Key Takeaways
- For highly regulated fields like legal, achieving 80% AI accuracy offers zero real utility. The true value comes from capturing specific human corrections.
- Trajectory.ai distills these critical user modifications, or “expert traces”—the changes users make to an AI’s output—into a proprietary “trajectory” format.
- This structured data fuels continual learning loops, enabling custom models like Neumatron 3 Super (built with Harvey and Nvidia) to outperform frontier models for niche workflows.
- The platform dramatically cuts development timelines, shrinking the initial 3-month model setup to under a month for partners like Harvey, and as little as a week for new customers.
The Method: Turn User Corrections into a Living AI System
Ronak Malde, co-founder of Trajectory.ai, doesn’t mince words about AI in critical industries. “For a field like legal like getting 80% of the way there is the same thing as zero,” he says. This isn't about general accuracy; it's about the gap between 'mostly right' and 'fully correct' in contexts where mistakes carry heavy consequences. That 20% gap, where a human expert steps in to fix an AI’s output, is the goldmine.
Trajectory.ai's core insight is to treat these human corrections not as failures, but as invaluable "expert traces." When an AI agent attempts a task—say, drafting a legal document—and a human user modifies it, those specific edits are captured. The platform then "takes all of the data, all of the expert traces, the agents and distill it into one format which is what we call the trajectory." This single format holds everything needed to create the training loops, evaluations, and environments for a constantly improving model.

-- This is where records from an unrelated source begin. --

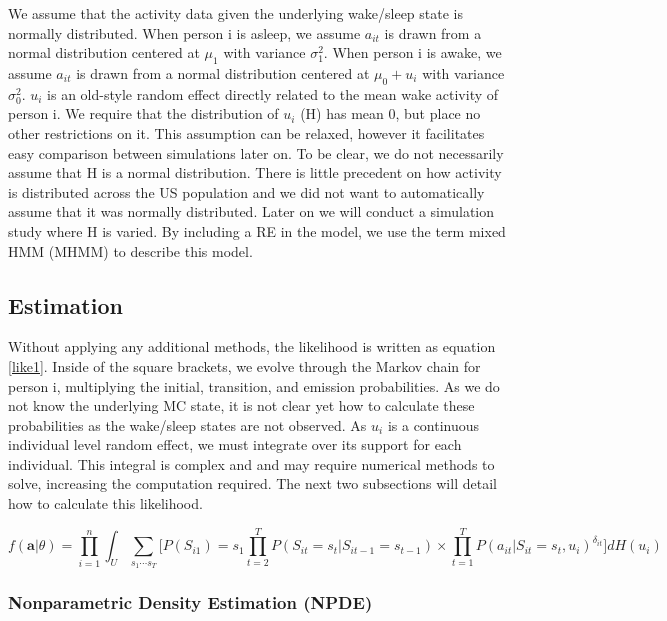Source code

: \documentclass{article}
\begin{document}
We assume that the activity data given the underlying wake/sleep state is normally 
distributed. When person i is asleep, we assume $a_{it}$ is drawn from a normal 
distribution centered at $\mu_1$ with variance $\sigma_1^2$. When person i is awake, 
we assume $a_{it}$ is drawn from a normal distribution centered at $\mu_0+u_i$ with 
variance $\sigma_0^2$. $u_i$ is an old-style random effect directly related to the 
mean wake activity of person i. We require that the distribution of $u_i$ (H) has 
mean 0, but place no other restrictions on it. This assumption can be relaxed, however 
it facilitates easy comparison between simulations later on. To be clear, we do not 
necessarily assume that H is a normal distribution. There is little precedent on how 
activity is distributed across the US population and we did not want to automatically 
assume that it was normally distributed. Later on we will conduct a simulation study 
where H is varied. By including a RE in the model, we use the term mixed HMM (MHMM) to describe this model. 


\subsection{Estimation}

Without applying any additional methods, the likelihood is written
as equation \ref{like1}. Inside of the square brackets, we evolve
through the Markov chain for person i, multiplying the initial, 
transition, and emission probabilities. As we do not know the 
underlying MC state, it is not clear yet how to calculate these 
probabilities as the wake/sleep states are not observed. As $u_i$ 
is a continuous individual level random effect, we must integrate 
over its support for each individual. This integral is complex 
and and may require numerical methods to solve, increasing the 
computation required. The next two subsections will detail how 
to calculate this likelihood. 

\begin{equation}\label{like1}
f(\textbf{a}|\theta) = \prod_{i=1}^n \int_U \sum_{{s_1}\cdots{s_T}} \biggr[ 
    P(S_{i1})=s_1\prod_{t=2}^T P(S_{it}=s_t|S_{it-1}=s_{t-1}) \times 
    \prod_{t=1}^T P(a_{it}|S_{it}=s_t,u_i)^{\delta_{it}} \biggr] dH(u_i)
\end{equation}

\subsubsection{Nonparametric Density Estimation (NPDE)}
\end{document}
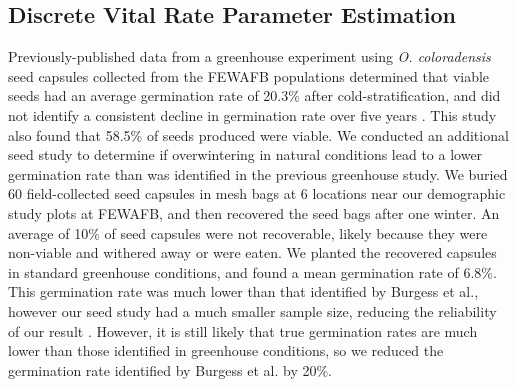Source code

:\documentclass[12pt, letterpaper]{article}
\begin{document}
\subsection{Discrete Vital Rate Parameter Estimation}
 Previously-published data from a greenhouse experiment using \textit{O. coloradensis} seed capsules collected from the FEWAFB populations determined that viable seeds had an average germination rate of 20.3\% after cold-stratification, and did not identify a consistent decline in germination rate over five years \cite{Burgess2005CapsuleColoradensis}. This study also found that 58.5\% of seeds produced were viable. We conducted an additional seed study to determine if overwintering in natural conditions lead to a lower germination rate than was identified in the previous greenhouse study. We buried 60 field-collected seed capsules in mesh bags at 6 locations near our demographic study plots at FEWAFB, and then recovered the seed bags after one winter. An average of 10\% of seed capsules were not recoverable, likely because they were non-viable and withered away or were eaten. We planted the recovered capsules in standard greenhouse conditions, and found a mean germination rate of 6.8\%. This germination rate was much lower than that identified by Burgess et al., however our seed study had a much smaller sample size, reducing the reliability of our result \cite{Burgess2005CapsuleColoradensis}. However, it is still likely that true germination rates are much lower than those identified in greenhouse conditions, so we reduced the germination rate identified by Burgess et al. by 20\%. 
\end{document}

This isn't just theory. Trajectory.ai partnered with Harvey and Nvidia to train Neumatron 3 Super, aiming for "the paro frontier" on crucial legal workflows. The result? A system that delivers a faster and cheaper solution than current frontier models, while also ensuring sovereign intelligence for sensitive data. This approach shifts AI from static deployments to self-learning "living systems" that adapt from real-world user interactions.
Building on this method, Trajectory.ai designed their platform to scale quickly. “Our current partners are Clay, Harvey, Rogo, Dakugon, Mor,” Malde explains. He points to the speed: the first engagement took three months to set up. Now, they can train a model with Harvey in under a month, and onboard a new customer, getting a model trained, within a week. This rapid iteration creates a powerful flywheel, constantly improving the AI with fresh, high-quality, real-world data.
Where This Breaks Down
This method shines when expert human feedback is both available and structured. It might falter in situations where users don't actively correct AI outputs, but simply discard or ignore them. If there's no visible "trace" of correction—no direct user edit to capture—the continuous learning loop breaks. Similarly, if the corrections are highly subjective, inconsistent, or lack true expert insight, the training data could introduce noise rather than improvement. This approach relies on the assumption that human users are performing a precise, valuable correction, not just a preference adjustment. It also needs a product interface where AI outputs are editable and those edits can be logged intelligently.
What to Do With This
First, audit your existing product flows: where do your users interact with AI-generated content? Identify every instance where they correct, modify, or refine an AI's output. This is your overlooked "expert trace" goldmine. Second, for one high-value workflow, design a lightweight system to capture not just the final user output, but the difference between the original AI attempt and the user’s correction. This granular feedback is the raw material for a continually learning system. Finally, challenge the notion of "good enough" AI. If your model is 80% accurate but still requires significant human rework, it's a productivity drain, not a gain. Prioritize systems that are designed from day one to learn from every human touch.